Si Robert Mugabe conserve le pouvoir, ce n’est pas seulement grâce à une machinerie auto élective qui permet aux dictateurs de rester aux commandes quel que soit l’avis du peuple. C’est aussi par le fait qu’il a habilement utilisé les sanctions internationales prises à son encontre pour se bâtir une légitimité d’hyper nationaliste contre l’impérialisme occidental incarnée dans l’imaginaire populaire subsaharien par les anciennes puissances coloniales.

En effet, si, sur le plan international, l’unanimité est établie sur Mugabe une fois pour toute typifié comme un dictateur sans scrupules, dangereux et infréquentable, tel n’est le cas ni au Zimbabwe, ni en Afrique Noire. Ceci résulte du fait qu’en post colonies subsahariennes, autant la légitimité internationale des Chefs d’Etats est très souvent parrainée par les anciennes métropoles alors que les populations locales la contestent, autant la même légitimité internationale peut aussi tomber en discrédit auprès de la même population subsaharienne lorsque, à tort ou à raison, elle se convainc qu’un leader africain n’est plus soutenu par l’ancienne puissance coloniale parce qu’il est contre le néocolonialisme.

Aussi, la dualité de postures (pour ou contre Mugabe) qu’on observe au Zimbabwe en particulier, et en Afrique Noire en général, prouve que l’enfer c’est les autres comme le disait Jean Paul Sartre. En effet, en dehors de l’Africain politiquement neutre ou politiquement médian, le cas Mugabe divise les Subsahariens politiquement engagés. D’un côté, se dressent ceux qui épousent l’avis de la communauté internationale et qui font de Mugabe la réincarnation du diable (les anti Mugabe). De l’autre, s’érigent ceux pour qui Mugabe est un héro africain contre l’impérialisme occidental et le néocolonialisme inhérent (les pros Mugabe). Les pros Mugabe et les anti Mugabe réactualisent et incarnent ainsi les conflits idéologiques au sein d’un continent noir où certains Africains sont pour la continuité de la lutte anticoloniale quand d’autres estiment qu’il est plus que jamais temps de laisser tomber la victimisation pour emprunter le train démocratique et les règles de jeu qu’il implique dans l’acquisition, l’exercice et la transmission du pouvoir politique.

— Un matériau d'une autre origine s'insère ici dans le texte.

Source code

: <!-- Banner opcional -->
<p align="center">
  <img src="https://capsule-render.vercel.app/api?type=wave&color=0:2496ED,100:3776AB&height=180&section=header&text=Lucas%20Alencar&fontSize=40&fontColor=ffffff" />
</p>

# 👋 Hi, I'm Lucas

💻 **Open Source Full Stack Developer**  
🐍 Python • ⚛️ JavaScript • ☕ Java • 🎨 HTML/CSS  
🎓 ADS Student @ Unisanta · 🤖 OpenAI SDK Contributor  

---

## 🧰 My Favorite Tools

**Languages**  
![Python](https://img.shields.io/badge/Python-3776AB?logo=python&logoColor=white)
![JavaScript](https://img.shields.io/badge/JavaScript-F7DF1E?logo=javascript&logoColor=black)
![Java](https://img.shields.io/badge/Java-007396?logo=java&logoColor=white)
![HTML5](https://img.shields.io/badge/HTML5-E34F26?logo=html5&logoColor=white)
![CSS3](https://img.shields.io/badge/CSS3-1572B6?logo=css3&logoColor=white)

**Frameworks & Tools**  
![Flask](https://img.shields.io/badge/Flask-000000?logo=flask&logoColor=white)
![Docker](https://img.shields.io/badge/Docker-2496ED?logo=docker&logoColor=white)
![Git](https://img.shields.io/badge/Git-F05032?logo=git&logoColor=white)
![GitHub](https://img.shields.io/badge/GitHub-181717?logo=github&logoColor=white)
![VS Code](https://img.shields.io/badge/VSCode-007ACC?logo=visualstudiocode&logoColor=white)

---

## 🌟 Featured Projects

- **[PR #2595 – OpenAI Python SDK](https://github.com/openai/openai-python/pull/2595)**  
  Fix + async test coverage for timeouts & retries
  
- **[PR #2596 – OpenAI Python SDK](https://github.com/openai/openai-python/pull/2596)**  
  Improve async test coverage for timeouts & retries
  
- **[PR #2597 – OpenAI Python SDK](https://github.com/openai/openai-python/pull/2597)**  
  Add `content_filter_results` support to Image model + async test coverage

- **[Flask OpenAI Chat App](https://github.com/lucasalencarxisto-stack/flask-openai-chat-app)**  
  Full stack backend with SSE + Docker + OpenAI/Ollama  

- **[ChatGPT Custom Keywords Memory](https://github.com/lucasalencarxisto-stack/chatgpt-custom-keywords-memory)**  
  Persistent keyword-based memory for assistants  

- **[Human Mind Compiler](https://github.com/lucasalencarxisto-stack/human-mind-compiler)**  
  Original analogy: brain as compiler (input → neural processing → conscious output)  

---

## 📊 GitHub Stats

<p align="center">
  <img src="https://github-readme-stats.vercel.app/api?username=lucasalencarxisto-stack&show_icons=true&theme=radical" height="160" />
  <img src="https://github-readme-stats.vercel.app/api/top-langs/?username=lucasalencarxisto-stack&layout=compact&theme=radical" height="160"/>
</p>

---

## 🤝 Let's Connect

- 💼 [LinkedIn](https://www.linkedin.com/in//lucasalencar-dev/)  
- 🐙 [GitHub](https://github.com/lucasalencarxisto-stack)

En conséquence, si le discrédit international qui frappe le président zimbabwéen a du sens pour les anti Mugabe, il est jugé nul et de nul intérêt pour les pros Mugabe qui pensent qu’il est une pure orchestration de l’Angleterre qui n’a jamais digéré la réforme foncière initiée par Mugabe au détriment de nombreux fermiers blancs, et au profit des populations noires autochtones et sans terres. En dehors de la lutte d’indépendance, cette réforme foncière est l’acte fondateur de la symbolique politique de Robert Mugabe. C’est elle qui permet la naissance d’une communauté de similitudes et d’une communauté de circonstances entre lui et plusieurs Africains toujours en « guerre silencieuse » contre les anciens colons et la communauté internationale qui, d’après eux, en constitue la reproduction systémique.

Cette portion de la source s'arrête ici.